If the world didn’t know America’s emperor wears no clothes, this statement should have made it plain:

“(T)he truth of the matter is, is that the world has always been messy,” President Barack Obama said Monday at — where else? — a fundraiser. “In part, we’re just noticing now because of social media and our capacity to see in intimate detail the hardships that people are going through.”

No statement could more perfectly sum up the vapidity, narcissism and detachment of what passes for an American foreign policy while the world burns.

The actual truth of the matter is the world has not always been a place where nihilistic jihadists overran entire regions of sovereign nations, executing dissidents who didn’t flee and journalists there to report the events.

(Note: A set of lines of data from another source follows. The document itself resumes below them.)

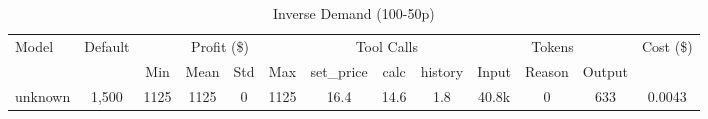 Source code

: \begin{table}[h]
\centering
\small
\caption{Inverse Demand (100-50p)}
\begin{tabular}{|l|c|c|c|c|c|c|c|c|c|c|c|c|}
\hline
\multirow{2}{*}{Model} & \multirow{2}{*}{Default} & \multicolumn{4}{c|}{Profit (\$)} & \multicolumn{3}{c|}{Tool Calls} & \multicolumn{3}{c|}{Tokens} & \multirow{2}{*}{Cost (\$)} \\
\cline{3-12}
& & Min & Mean & Std & Max & set\_price & calc & history & Input & Reason & Output & \\
\hline
unknown & 1,500 & 1125 & 1125 & 0 & 1125 & 16.4 & 14.6 & 1.8 & 40.8k & 0 & 633 & 0.0043 \\
\hline
\end{tabular}
\end{table} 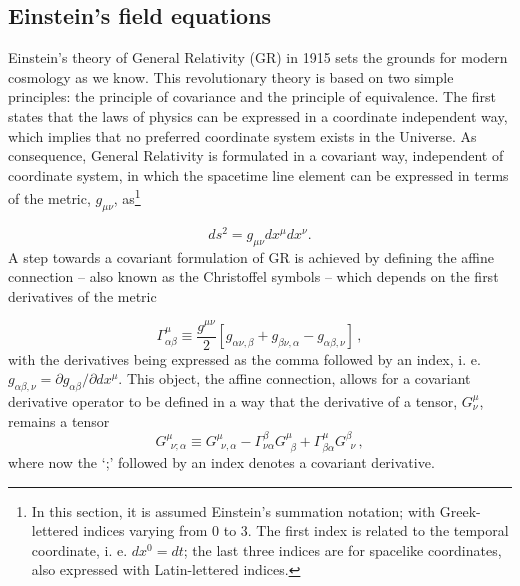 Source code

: \subsection{Einstein's field equations}
Einstein's theory of General Relativity (GR) in 1915 sets the grounds for modern cosmology as we know. This revolutionary theory is based on two simple principles: the principle of covariance and the principle of equivalence. The first states that the laws of physics can be expressed in a coordinate independent way, which implies that no preferred coordinate system exists in the Universe. As consequence, General Relativity is formulated in a covariant way, independent of coordinate system, in which the spacetime line element can be expressed in terms of the metric, $g_{\mu\nu}$, as\footnote{ In this section, it is assumed Einstein's summation notation; with Greek-lettered indices varying from 0 to 3. The first index is related to the temporal coordinate, i. e. $dx^0 = dt$; the last three indices are for spacelike coordinates, also expressed with Latin-lettered indices.}

\begin{equation}
ds^2 = g_{\mu\nu}dx^{\mu}dx^{\nu}.
\label{Eq:Intro:LineElement}
\end{equation}
A step towards a covariant formulation of GR is achieved by defining the affine connection -- also known as the Christoffel symbols -- which depends on the first derivatives of the metric

\begin{equation}
\Gamma_{\alpha\beta}^{\mu} \equiv \frac{g^{\mu\nu}}{2} \left[ g_{\alpha\nu, \beta} + g_{\beta\nu, \alpha} - g_{\alpha\beta,\nu}\right]\, ,
\label{Eq:Intro:ChrisSymb}
\end{equation}
with the derivatives being expressed as the comma followed by an index, i. e. $g_{\alpha\beta, \nu} = \partial g_{\alpha\beta}/ \partial dx^{\mu}$. This object, the affine connection, allows for a covariant derivative operator to be defined in a way that the derivative of a tensor, $G^{\mu}_{\nu}$, remains a tensor
\begin{equation}
G^{\mu}_{\ \ \nu; \alpha} \equiv G^{\mu}_{\ \ \nu, \alpha} - \Gamma_{\nu\alpha}^{\beta}G^{\mu}_{\ \ \beta} + \Gamma_{\beta\alpha}^{\mu} G^{\beta}_{\ \ \nu}\, ,
\end{equation}
where now the `;' followed by an index denotes a covariant derivative.

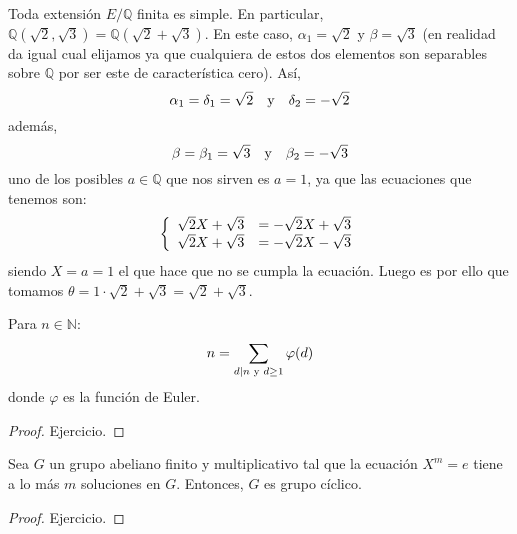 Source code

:\documentclass[12pt]{report}
\theoremstyle{largebreak}
\begin{document}
    \begin{exa}
        Toda extensión $E/\mathbb{Q}$ finita es simple. En particular, $\mathbb{Q}(\sqrt{2},\sqrt{3})=\mathbb{Q}(\sqrt{2}+\sqrt{3})$. En este caso, $\alpha_1=\sqrt{2}$ y $\beta=\sqrt{3}$ (en realidad da igual cual elijamos ya que cualquiera de estos dos elementos son separables sobre $\mathbb{Q}$ por ser este de característica cero). Así,
        \begin{equation*}
            \alpha_1=\delta_1=\sqrt{2}\quad\textup{y}\quad\delta_2=-\sqrt{2}
        \end{equation*}
        además,
        \begin{equation*}
            \beta=\beta_1=\sqrt{3}\quad\textup{y}\quad\beta_2=-\sqrt{3}
        \end{equation*}
        uno de los posibles $a\in\mathbb{Q}$ que nos sirven es $a=1$, ya que las ecuaciones que tenemos son:
        \begin{equation*}
            \left\{
                \begin{array}[]{rl}
                    \sqrt{2}X+\sqrt{3}&=-\sqrt{2}X+\sqrt{3}\\
                    \sqrt{2}X+\sqrt{3}&=-\sqrt{2}X-\sqrt{3}\\
                \end{array}
            \right.
        \end{equation*}
        siendo $X=a=1$ el que hace que no se cumpla la ecuación. Luego es por ello que tomamos $\theta=1\cdot\sqrt{2}+\sqrt{3}=\sqrt{2}+\sqrt{3}$.
    \end{exa}

    \begin{lema}
        Para $n\in\mathbb{N}$:
        \begin{equation*}
            n=\sum_{d| n\textup{ y }d\geq 1}\varphi(d)
        \end{equation*}
        donde $\varphi$ es la función de Euler.
    \end{lema}

    \begin{proof}
        Ejercicio.
    \end{proof}

    \begin{lema}
        Sea $G$ un grupo abeliano finito y multiplicativo tal que la ecuación $X^{m}=e$ tiene a lo más $m$ soluciones en $G$. Entonces, $G$ es grupo cíclico.
    \end{lema}

    \begin{proof}
        Ejercicio.
    \end{proof}
\end{document}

The truth is it has been decades since a nation that could legitimately be called a world power — sorry, but Saddam’s Iraq and Milosevic’s Serbia don’t count — forcibly claimed for itself the territory of a neighbor.

The truth is the plight of suffering peoples in places like Darfur were evident to all before the first Facebook status was updated or Instagram snapped.

To chalk all this up to some notion of grim fatalism and new-fangled technology, rather than the failures of a passive-reactive foreign policy, is not only stunningly naive. It’s a long, hard fall from the loftiness of “hope” and “change” and grand speeches in places like Berlin and Cairo.

Then again, it was Obama’s administration that thought it was accomplishing something real by reacting to Boko Haram’s kidnappings with a hashtag campaign (hint: “our” girls in Nigeria still haven’t been brought back). So maybe he actually believes Americans are aware of ISIS’s murderers and Russia’s designs on eastern Ukraine only because of apps on our smartphones.

Unfortunately, world events are signaling the collapse of Obama’s theory of international relations.

As it turns out, jihadists cannot be quelled by a strategy that doesn’t go beyond making overtures to, and a retreat from (overlooking the occasional drone strike), the Muslim world.

Aggressive autocracies such as Putin’s Russia are not merely potential partners just waiting for us to offer the right “resets” of friendliness and “flexibility.”

Hastily and arbitrarily drawn “red lines” will not stop dictators such as Bashar al-Assad from committing atrocities against their people, even when we ramp up the rhetoric by demanding people like him “must go.”

To adapt Margaret Thatcher’s phrase, there’s no such thing as the “international community.” Nations cannot accomplish as some kind of ethereal collective what they are not actively pursuing as individuals. When the primary action by this community’s leading member is to step back even before like-minded others are ready to step forward, we should not be surprised when the vacuum is filled instead by actors less interested in harmony.

A “multipolar” world is, on the current evidence, a reckless world without direction or order. It is not one in which America can more comfortably “lead from behind,” at least not for the foreseeable future.